(Stored data entries)

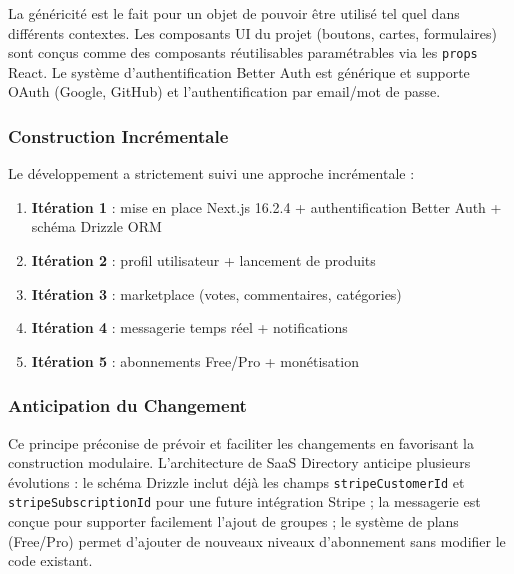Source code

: La généricité est le fait pour un objet de pouvoir être utilisé tel quel dans différents contextes. Les composants UI du projet (boutons, cartes, formulaires) sont conçus comme des composants réutilisables paramétrables via les \texttt{props} React. Le système d'authentification Better Auth est générique et supporte OAuth (Google, GitHub) et l'authentification par email/mot de passe.



\subsubsection{Construction Incrémentale}



Le développement a strictement suivi une approche incrémentale :



\begin{enumerate}

\item \textbf{Itération 1} : mise en place Next.js 16.2.4 + authentification Better Auth + schéma Drizzle ORM

\item \textbf{Itération 2} : profil utilisateur + lancement de produits

\item \textbf{Itération 3} : marketplace (votes, commentaires, catégories)

\item \textbf{Itération 4} : messagerie temps réel + notifications

\item \textbf{Itération 5} : abonnements Free/Pro + monétisation

\end{enumerate}



\subsubsection{Anticipation du Changement}



Ce principe préconise de prévoir et faciliter les changements en favorisant la construction modulaire. L'architecture de SaaS Directory anticipe plusieurs évolutions : le schéma Drizzle inclut déjà les champs \texttt{stripeCustomerId} et \texttt{stripeSubscriptionId} pour une future intégration Stripe ; la messagerie est conçue pour supporter facilement l'ajout de groupes ; le système de plans (Free/Pro) permet d'ajouter de nouveaux niveaux d'abonnement sans modifier le code existant.



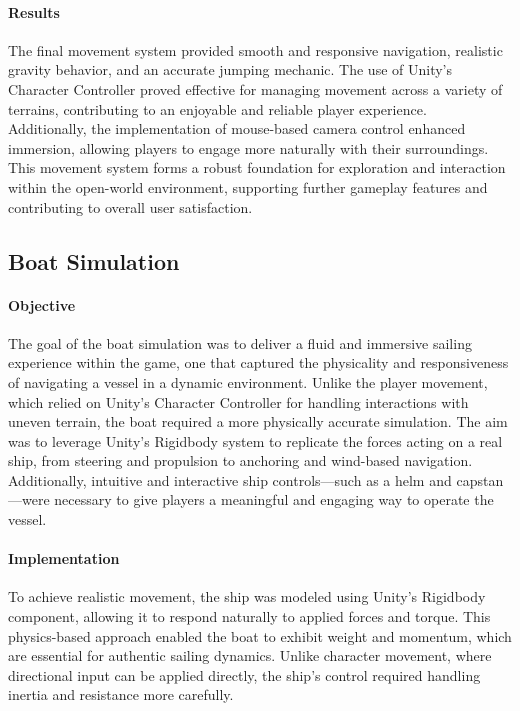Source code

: \documentclass{article}
\begin{document}
\paragraph{Results}\hfill

The final movement system provided smooth and responsive navigation, realistic gravity behavior, and an accurate jumping mechanic. The use of Unity's Character Controller proved effective for managing movement across a variety of terrains, contributing to an enjoyable and reliable player experience.\\

Additionally, the implementation of mouse-based camera control enhanced immersion, allowing players to engage more naturally with their surroundings. This movement system forms a robust foundation for exploration and interaction within the open-world environment, supporting further gameplay features and contributing to overall user satisfaction.










\newpage
\subsection{Boat Simulation}
\paragraph{Objective}\hfill

The goal of the boat simulation was to deliver a fluid and immersive sailing experience within the game, one that captured the physicality and responsiveness of navigating a vessel in a dynamic environment. Unlike the player movement, which relied on Unity's Character Controller for handling interactions with uneven terrain, the boat required a more physically accurate simulation. The aim was to leverage Unity's Rigidbody system to replicate the forces acting on a real ship, from steering and propulsion to anchoring and wind-based navigation. Additionally, intuitive and interactive ship controls—such as a helm and capstan—were necessary to give players a meaningful and engaging way to operate the vessel.

\paragraph{Implementation}\hfill

To achieve realistic movement, the ship was modeled using Unity's Rigidbody component, allowing it to respond naturally to applied forces and torque. This physics-based approach enabled the boat to exhibit weight and momentum, which are essential for authentic sailing dynamics. Unlike character movement, where directional input can be applied directly, the ship's control required handling inertia and resistance more carefully.\\
\end{document}
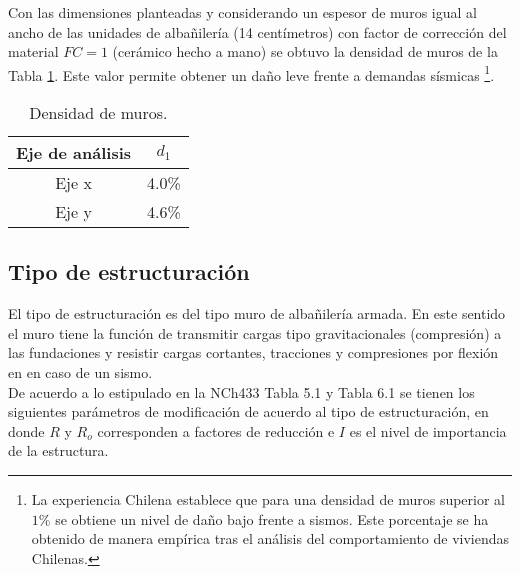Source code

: \begin{table}[H]
  \centering
  \caption{Distancias alturas en cada muro.}
  \label{tab:tablaaltomuro}
\end{table}

Con las dimensiones planteadas y considerando un espesor de muros igual al ancho de las unidades de albañilería (14 centímetros) con factor de corrección del material $FC=1$ (cerámico hecho a mano) se obtuvo la densidad de muros de la Tabla \ref{tabdensidad}. Este valor permite obtener un daño leve frente a demandas sísmicas \footnote{La experiencia Chilena establece que para una densidad de muros superior al $1\%$ se obtiene un nivel de daño bajo frente a sismos. Este porcentaje se ha obtenido de manera empírica tras el análisis del comportamiento de viviendas Chilenas.}.

\begin{table}[H]
  \centering
  \caption{Densidad de muros.}
  \begin{tabular}{cc}
    \hline
    \textbf{Eje de análisis} & \boldmath{}\textbf{$d_1$}\unboldmath{} \bigstrut\\
    \hline
    Eje x & 4.0\% \bigstrut[t]\\
    Eje y & 4.6\% \bigstrut[b]\\
    \hline
  \end{tabular}
  \label{tabdensidad}
\end{table}

\subsection{Tipo de estructuración}

El tipo de estructuración es del tipo muro de albañilería armada. En este sentido el muro tiene la función de transmitir cargas tipo gravitacionales (compresión) a las fundaciones y resistir cargas cortantes, tracciones y compresiones por flexión en en caso de un sismo. \\

De acuerdo a lo estipulado en la NCh433 Tabla 5.1 y Tabla 6.1 se tienen los siguientes parámetros de modificación de acuerdo al tipo de estructuración, en donde $R$ y $R_o$ corresponden a factores de reducción e $I$ es el nivel de importancia de la estructura.

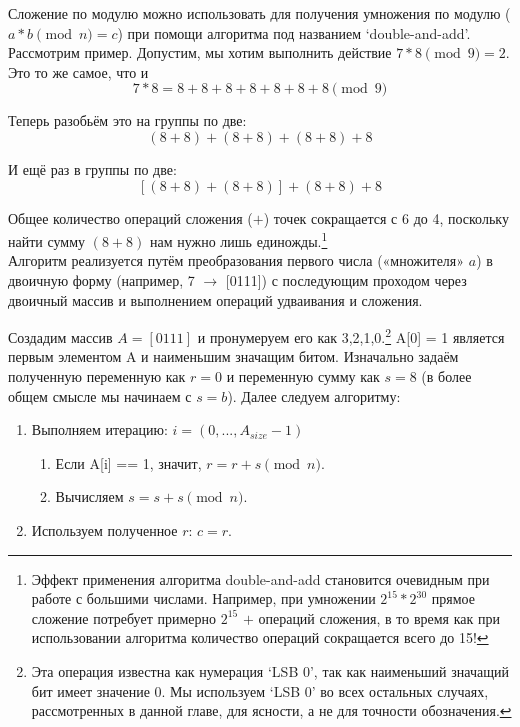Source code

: Сложение по модулю можно использовать для получения умножения по модулю \linebreak ($a*b \pmod n = c$) при помощи алгоритма под названием `double-and-add'. Рассмотрим пример. Допустим, мы хотим выполнить действие $7*8 \pmod 9 = 2$. Это то же самое, что и
\[7*8 = 8+8+8+8+8+8+8 \pmod 9\]

Теперь разобьём это на группы по две: 
\[(8+8) + (8+8) + (8+8) + 8\]

И ещё раз в группы по две:
\[[(8+8) + (8+8)] + (8+8) + 8\]

Общее количество операций сложения ($+$) точек сокращается с 6 до 4, поскольку найти сумму $(8+8)$ нам нужно лишь единожды.\footnote{Эффект применения алгоритма double-and-add становится очевидным при работе с большими числами. Например, при умножении $2^{15} * 2^{30}$ прямое сложение потребует примерно $2^{15}$ $+$ операций сложения, в то время как при использовании алгоритма количество операций сокращается всего до 15!}\\

Алгоритм реализуется путём преобразования первого числа («множителя» $a$) в двоичную форму (например, 7 $\rightarrow$ [0111]) с последующим проходом через двоичный массив и выполнени\-ем операций удваивания и сложения. 

Создадим массив $A = [0111]$ и пронумеруем его как 3,2,1,0.\footnote{Эта операция известна как нумерация `LSB 0', так как наименьший значащий бит имеет значение 0. Мы используем `LSB 0' во всех остальных случаях, рассмотренных в данной главе, для ясности, а не для точности обозначения.} A[0] = 1 является первым элементом A и наименьшим значащим битом. Изначально задаём полученную переменную как $r = 0$ и переменную сумму как $s = 8$ (в более общем смысле мы начинаем с $s = b$). Далее следуем алгоритму:
\begin{enumerate}
	\item Выполняем итерацию: $i = (0,...,A_{size} - 1)$
	\begin{enumerate}
		\item Если A[i] == 1, значит, $r = r + s \pmod n$.
		\item Вычисляем $s = s + s \pmod n$.
	\end{enumerate}
	\item Используем полученное $r$: $c = r$.
\end{enumerate}

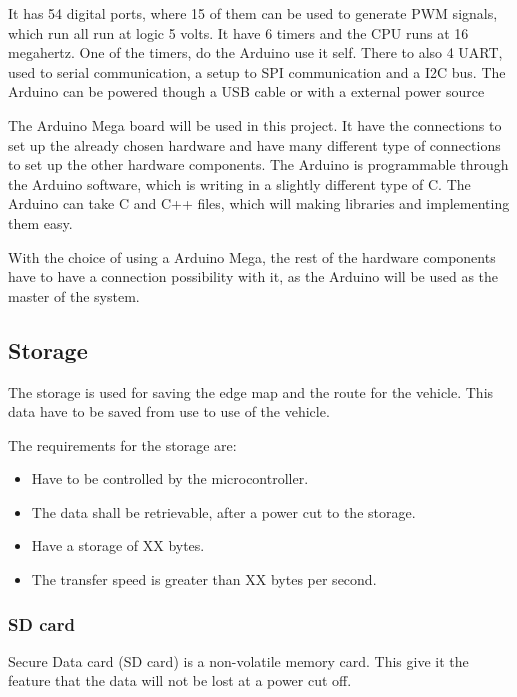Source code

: It has 54 digital ports, where 15 of them can be used to generate PWM signals, which run all run at logic 5 volts. It have 6 timers and the CPU runs at 16 megahertz. One of the timers, do the Arduino use it self. There to also 4 UART, used to serial communication, a setup to SPI communication and a I2C bus. The Arduino can be powered though a USB cable or with a external power source

The Arduino Mega board will be used in this project. It have the connections to set up the already chosen hardware and have many different type of connections to set up the other hardware components. The Arduino is programmable through the Arduino software, which is writing in a slightly different type of C. The Arduino can take C and C++ files, which will making libraries and implementing them easy. 


With the choice of using a Arduino Mega, the rest of the hardware components have to have a connection possibility with it, as the Arduino will be used as the master of the system. 



\subsection{Storage}
The storage is used for saving the edge map and the route for the vehicle. This data have to be saved from use to use of the vehicle. 

The requirements for the storage are:
\begin{itemize}
\item Have to be controlled by the microcontroller.
\item The data shall be retrievable, after a power cut to the storage.
\item Have a storage of XX bytes. 
\item The transfer speed is greater than XX bytes per second. 
\end{itemize}

\subsubsection{SD card} \label{SDcard}
Secure Data card (SD card) is a non-volatile memory card. This give it the feature that the data will not be lost at a power cut off. 


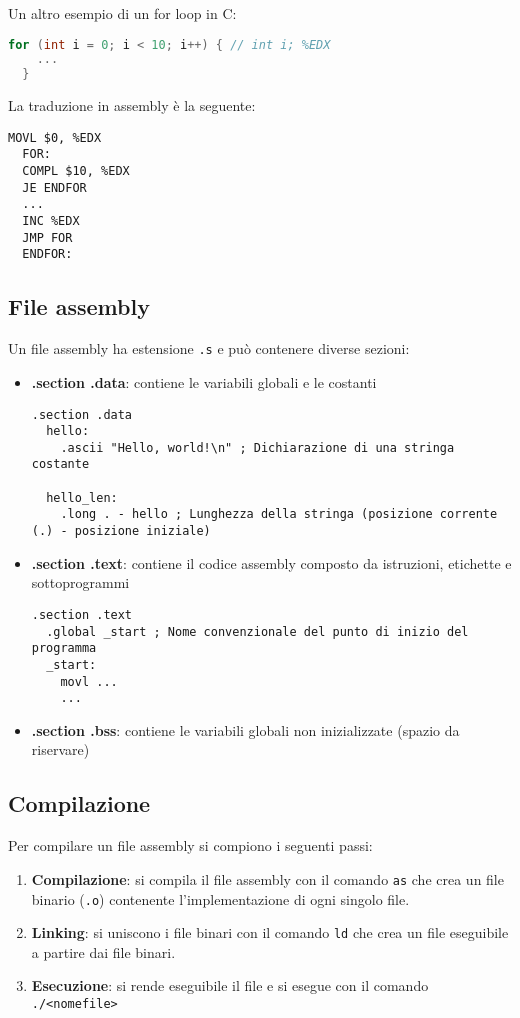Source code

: \documentclass[a4paper]{article}
\theoremstyle{break}
\theoremstyle{break}
\theoremstyle{break}
\theoremstyle{break}
\begin{document}
\noindent Un altro esempio di un for loop in C:
\begin{lstlisting}[language=C]
  for (int i = 0; i < 10; i++) { // int i; %EDX
    ...
  }
\end{lstlisting}

\noindent La traduzione in assembly è la seguente:
\begin{lstlisting}[language={[x86masm]Assembler}]
  MOVL $0, %EDX
  FOR:
  COMPL $10, %EDX
  JE ENDFOR
  ...
  INC %EDX
  JMP FOR
  ENDFOR:
\end{lstlisting}

\subsection{File assembly}
Un file assembly ha estensione \texttt{.s} e può contenere diverse sezioni:
\begin{itemize}
	\item \textbf{.section .data}: contiene le variabili globali e le costanti
	      \begin{lstlisting}[language={[x86masm]Assembler}]
  .section .data
  hello:
    .ascii "Hello, world!\n" ; Dichiarazione di una stringa costante

  hello_len:
    .long . - hello ; Lunghezza della stringa (posizione corrente (.) - posizione iniziale)
  \end{lstlisting}

	\item \textbf{.section .text}: contiene il codice assembly composto da istruzioni, etichette
	      e sottoprogrammi
	      \begin{lstlisting}[language={[x86masm]Assembler}]
  .section .text
  .global _start ; Nome convenzionale del punto di inizio del programma
  _start:
    movl ...
    ...
  \end{lstlisting}

	\item \textbf{.section .bss}: contiene le variabili globali non inizializzate (spazio da riservare)
\end{itemize}

\subsection{Compilazione}
Per compilare un file assembly si compiono i seguenti passi:
\begin{enumerate}
	\item \textbf{Compilazione}: si compila il file assembly con il comando \texttt{as} che
	      crea un file binario (\texttt{.o}) contenente
	      l'implementazione di ogni singolo file.
	\item \textbf{Linking}: si uniscono i file binari con il comando \texttt{ld} che crea un file eseguibile
	      a partire dai file binari.
	\item \textbf{Esecuzione}: si rende eseguibile il file e si esegue con il comando \\\texttt{./<nomefile>}
\end{enumerate}
\end{document}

* _Your objective_
Say how many lines in the records contain the string "caption", and say nothing else.

* _Final answer_
2